I imagine others are doing this too and it's really not anyone's first choice as we'd like to be pulling in all the changes from the last 6 months rather than having to manually curate our own 'fork' of the canonical WOF data.

For Jawg Maps, I'm building the SQLite from GitHub repositories since December 2018 (because of whosonfirst/go-whosonfirst-dist#9). I thought using their bundles was too risky, so I chose to make mine from their sources. Now I'm updating my SQLite every 2-3 months.

This may or may not be an issue, it depends on how we implement it, if we're doing a streaming import then it can be avoided by only having one database open at a time, but if we wanted to do a complex join operation or resolve an inter-country hierarchy traversal query then this would be a constraint.

Definitely agree, doing a full planet import with the per country SQLite can be complex. Hum... Maybe not as complex as I thought, #471 highlights the fact that the placetype order is important. Only whosonfirst-data-admin-xx and whosonfirst-data-admin-xy databases are at the top of the other countries. So we could import these two databases and then all other countries.
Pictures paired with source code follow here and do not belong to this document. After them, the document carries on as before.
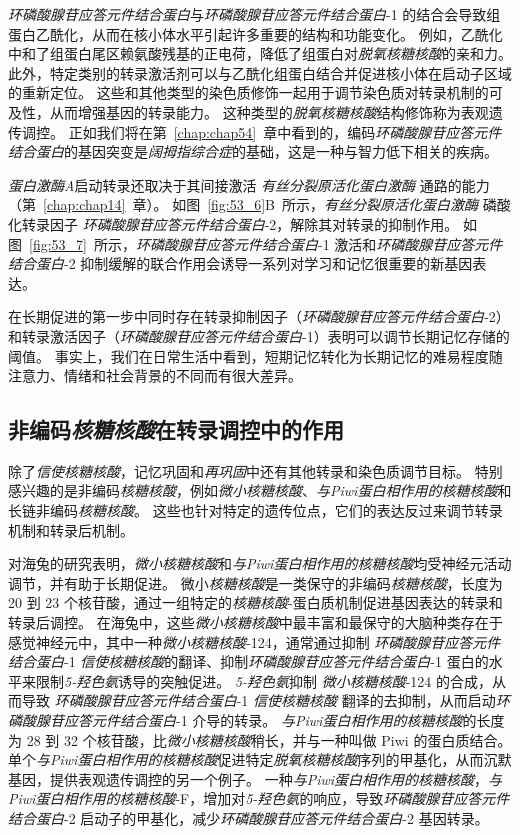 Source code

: \textit{环磷酸腺苷应答元件结合蛋白}与\textit{环磷酸腺苷应答元件结合蛋白}-1 的结合会导致组蛋白乙酰化，从而在核小体水平引起许多重要的结构和功能变化。
例如，乙酰化中和了组蛋白尾区赖氨酸残基的正电荷，降低了组蛋白对\textit{脱氧核糖核酸}的亲和力。
此外，特定类别的转录激活剂可以与乙酰化组蛋白结合并促进核小体在启动子区域的重新定位。
这些和其他类型的染色质修饰一起用于调节染色质对转录机制的可及性，从而增强基因的转录能力。
这种类型的\textit{脱氧核糖核酸}结构修饰称为表观遗传调控。
正如我们将在第~\ref{chap:chap54}~章中看到的，编码\textit{环磷酸腺苷应答元件结合蛋白}的基因突变是\textit{阔拇指综合症}的基础，这是一种与智力低下相关的疾病。


\textit{蛋白激酶A}启动转录还取决于其间接激活 \textit{有丝分裂原活化蛋白激酶} 通路的能力（第~\ref{chap:chap14}~章）。
如图~\ref{fig:53_6}B~所示，\textit{有丝分裂原活化蛋白激酶} 磷酸化转录因子 \textit{环磷酸腺苷应答元件结合蛋白}-2，解除其对转录的抑制作用。
如图~\ref{fig:53_7}~所示，\textit{环磷酸腺苷应答元件结合蛋白}-1 激活和\textit{环磷酸腺苷应答元件结合蛋白}-2 抑制缓解的联合作用会诱导一系列对学习和记忆很重要的新基因表达。


在长期促进的第一步中同时存在转录抑制因子（\textit{环磷酸腺苷应答元件结合蛋白}-2）和转录激活因子（\textit{环磷酸腺苷应答元件结合蛋白}-1）表明可以调节长期记忆存储的阈值。
事实上，我们在日常生活中看到，短期记忆转化为长期记忆的难易程度随注意力、情绪和社会背景的不同而有很大差异。



\subsection{非编码\textit{核糖核酸}在转录调控中的作用}

除了\textit{信使核糖核酸}，记忆巩固和\textit{再巩固}中还有其他转录和染色质调节目标。
特别感兴趣的是非编码\textit{核糖核酸}，例如\textit{微小核糖核酸}、\textit{与Piwi蛋白相作用的核糖核酸}和长链非编码\textit{核糖核酸}。
这些也针对特定的遗传位点，它们的表达反过来调节转录机制和转录后机制。


对海兔的研究表明，\textit{微小核糖核酸}和\textit{与Piwi蛋白相作用的核糖核酸}均受神经元活动调节，并有助于长期促进。
微小\textit{核糖核酸}是一类保守的非编码\textit{核糖核酸}，长度为 20 到 23 个核苷酸，通过一组特定的\textit{核糖核酸}-蛋白质机制促进基因表达的转录和转录后调控。
在海兔中，这些\textit{微小核糖核酸}中最丰富和最保守的大脑种类存在于感觉神经元中，其中一种\textit{微小核糖核酸}-124，通常通过抑制 \textit{环磷酸腺苷应答元件结合蛋白}-1 \textit{信使核糖核酸}的翻译、抑制\textit{环磷酸腺苷应答元件结合蛋白}-1 蛋白的水平来限制\textit{5-羟色氨}诱导的突触促进。
\textit{5-羟色氨}抑制 \textit{微小核糖核酸}-124 的合成，从而导致 \textit{环磷酸腺苷应答元件结合蛋白}-1 \textit{信使核糖核酸} 翻译的去抑制，从而启动\textit{环磷酸腺苷应答元件结合蛋白}-1 介导的转录。
\textit{与Piwi蛋白相作用的核糖核酸}的长度为 28 到 32 个核苷酸，比\textit{微小核糖核酸}稍长，并与一种叫做 Piwi 的蛋白质结合。
单个\textit{与Piwi蛋白相作用的核糖核酸}促进特定\textit{脱氧核糖核酸}序列的甲基化，从而沉默基因，提供表观遗传调控的另一个例子。
一种\textit{与Piwi蛋白相作用的核糖核酸}，\textit{与Piwi蛋白相作用的核糖核酸}-F，增加对\textit{5-羟色氨}的响应，导致\textit{环磷酸腺苷应答元件结合蛋白}-2 启动子的甲基化，减少\textit{环磷酸腺苷应答元件结合蛋白}-2 基因转录。


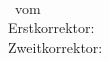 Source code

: \begin{titlepage}
	\thesisDate \\

\end{titlepage}


\hfill
\vfill
{
	\small
	\textbf{\thesisName} \\
	\textit{\thesisTitle} \\
	\thesisSubject\ vom \thesisDate \\
	Erstkorrektor: \thesisReviewer \\
	Zweitkorrektor: \thesisSupervisor \\[1.5em]
	\textbf{\thesisUniversity} \\
	\textit{\thesisUniversityGroup} \\
	\thesisUniversityInstitute \\
	\thesisUniversityDepartment \\
	\thesisUniversityStreetAddress \\
	\thesisUniversityPostalCode\ \thesisUniversityCity
}
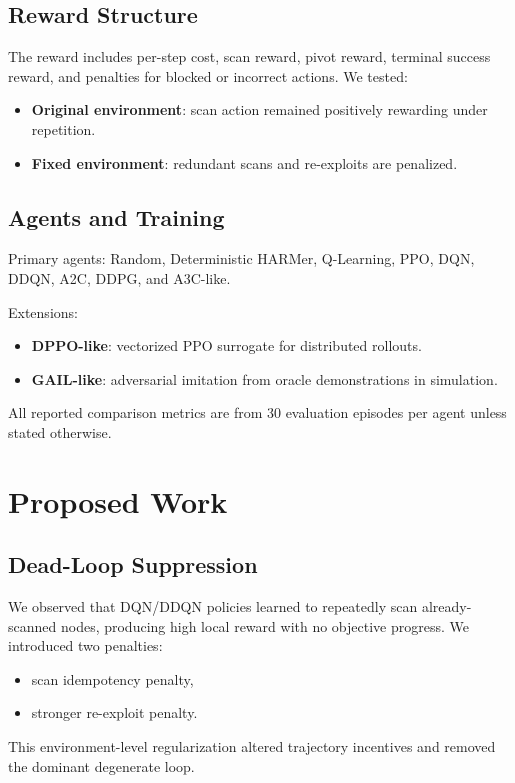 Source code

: \documentclass[conference]{IEEEtran}
\begin{document}
\subsection{Reward Structure}
The reward includes per-step cost, scan reward, pivot reward, terminal success reward, and penalties for blocked or incorrect actions. We tested:
\begin{itemize}
    \item \textbf{Original environment}: scan action remained positively rewarding under repetition.
    \item \textbf{Fixed environment}: redundant scans and re-exploits are penalized.
\end{itemize}

\subsection{Agents and Training}
Primary agents: Random, Deterministic HARMer, Q-Learning, PPO, DQN, DDQN, A2C, DDPG, and A3C-like.

Extensions:
\begin{itemize}
    \item \textbf{DPPO-like}: vectorized PPO surrogate for distributed rollouts.
    \item \textbf{GAIL-like}: adversarial imitation from oracle demonstrations in simulation.
\end{itemize}

All reported comparison metrics are from 30 evaluation episodes per agent unless stated otherwise.

\section{Proposed Work}
\subsection{Dead-Loop Suppression}
We observed that DQN/DDQN policies learned to repeatedly scan already-scanned nodes, producing high local reward with no objective progress. We introduced two penalties:
\begin{itemize}
    \item scan idempotency penalty,
    \item stronger re-exploit penalty.
\end{itemize}

This environment-level regularization altered trajectory incentives and removed the dominant degenerate loop.
\end{document}

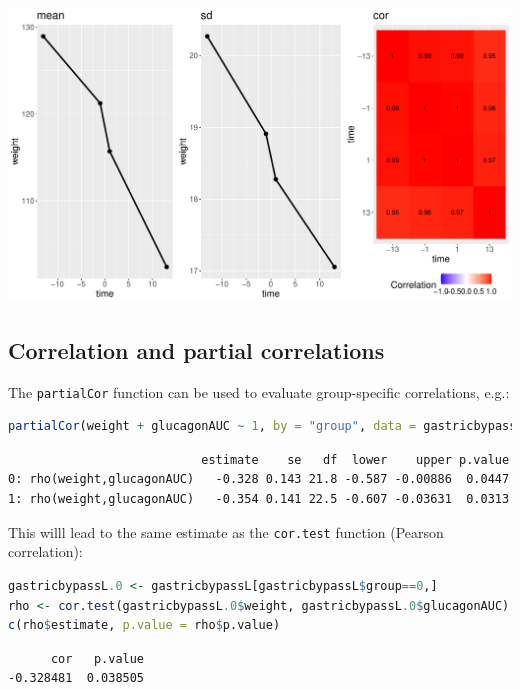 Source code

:\documentclass[12pt]{article}
\begin{document}
\begin{center}
\includegraphics[trim={0 0 0 0},width=1\textwidth]{./figures/summarize.pdf}
\end{center}

\clearpage
\subsection{Correlation and partial correlations}
\label{sec:org787c306}

The \texttt{partialCor} function can be used to evaluate group-specific
correlations, e.g.:
\begin{lstlisting}[language=r,numbers=none]
partialCor(weight + glucagonAUC ~ 1, by = "group", data = gastricbypassL)
\end{lstlisting}

\label{}
\begin{verbatim}
                           estimate    se   df  lower    upper p.value
0: rho(weight,glucagonAUC)   -0.328 0.143 21.8 -0.587 -0.00886  0.0447
1: rho(weight,glucagonAUC)   -0.354 0.141 22.5 -0.607 -0.03631  0.0313
\end{verbatim}


This willl lead to the same estimate as the \texttt{cor.test} function
(Pearson correlation):
\begin{lstlisting}[language=r,numbers=none]
gastricbypassL.0 <- gastricbypassL[gastricbypassL$group==0,]
rho <- cor.test(gastricbypassL.0$weight, gastricbypassL.0$glucagonAUC)
c(rho$estimate, p.value = rho$p.value)
\end{lstlisting}

\label{}
\begin{verbatim}
      cor   p.value 
-0.328481  0.038505
\end{verbatim}
\end{document}

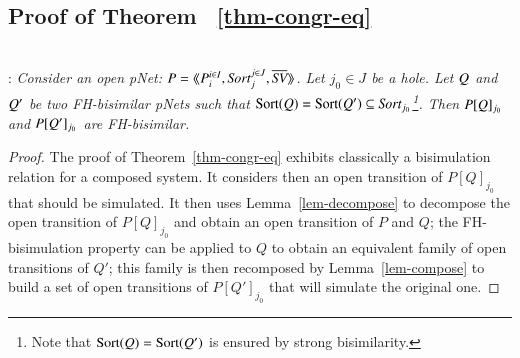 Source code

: \documentclass{elsarticle}
\begin{document}
 \subsection{Proof of Theorem ~\ref{thm-congr-eq}}~\\
:
\textit{	Consider an open pNet:
	$\pNet = \mylangle \pNet_i^{i\in I}, \Sort_j^{j\in J}, 
	\set{\symb{SV}}\myrangle$.
	Let $j_0\in J$ be a hole. Let $Q$ and $Q'$ be two FH-bisimilar pNets such that 
	$\Sortop(\pNetQ)=\Sortop(\pNetQ')\subseteq\Sort_{j_0}$\footnote{Note that $\operatorname{Sort}(Q)=\operatorname{Sort}(Q')$ is 
	ensured by 
	strong bisimilarity.}. Then 
	$P[Q]_{j_0}$ and 
	$P[Q']_{j_0}$ are FH-bisimilar.
}
\medskip
\begin{proof}
 The proof of Theorem~\ref{thm-congr-eq} exhibits classically a bisimulation relation for 
 a 
 composed system.  It considers then an open transition of $P[Q]_{j_0}$ that should be 
 simulated. It then uses  Lemma~\ref{lem-decompose} to decompose the open transition 
 of $P[Q]_{j_0}$ and obtain an open transition of $P$ and $Q$; the FH-bisimulation 
 property can 
 be applied  to $Q$ to obtain an equivalent family of open transitions of $Q'$; this 
 family is 
 then recomposed by Lemma~\ref{lem-compose} to build a set of open transitions of 
 $P[Q']_{j_0}$ 
 that will simulate the original one.
 


\end{proof}
\end{document}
Doing this should avoid hierarchy issues.

The per country database will not be an issue for pelias/wof-admin-lookup.

orangejulius commented 4 years ago

I just opened #477 which will filter out the country-specific SQLite DBs (super easy to do thanks to @joxit's excellent code from #417).

While it's probably not what we want long term, it does help resolve the issue of downloading essentially 2 full copies of WOF data.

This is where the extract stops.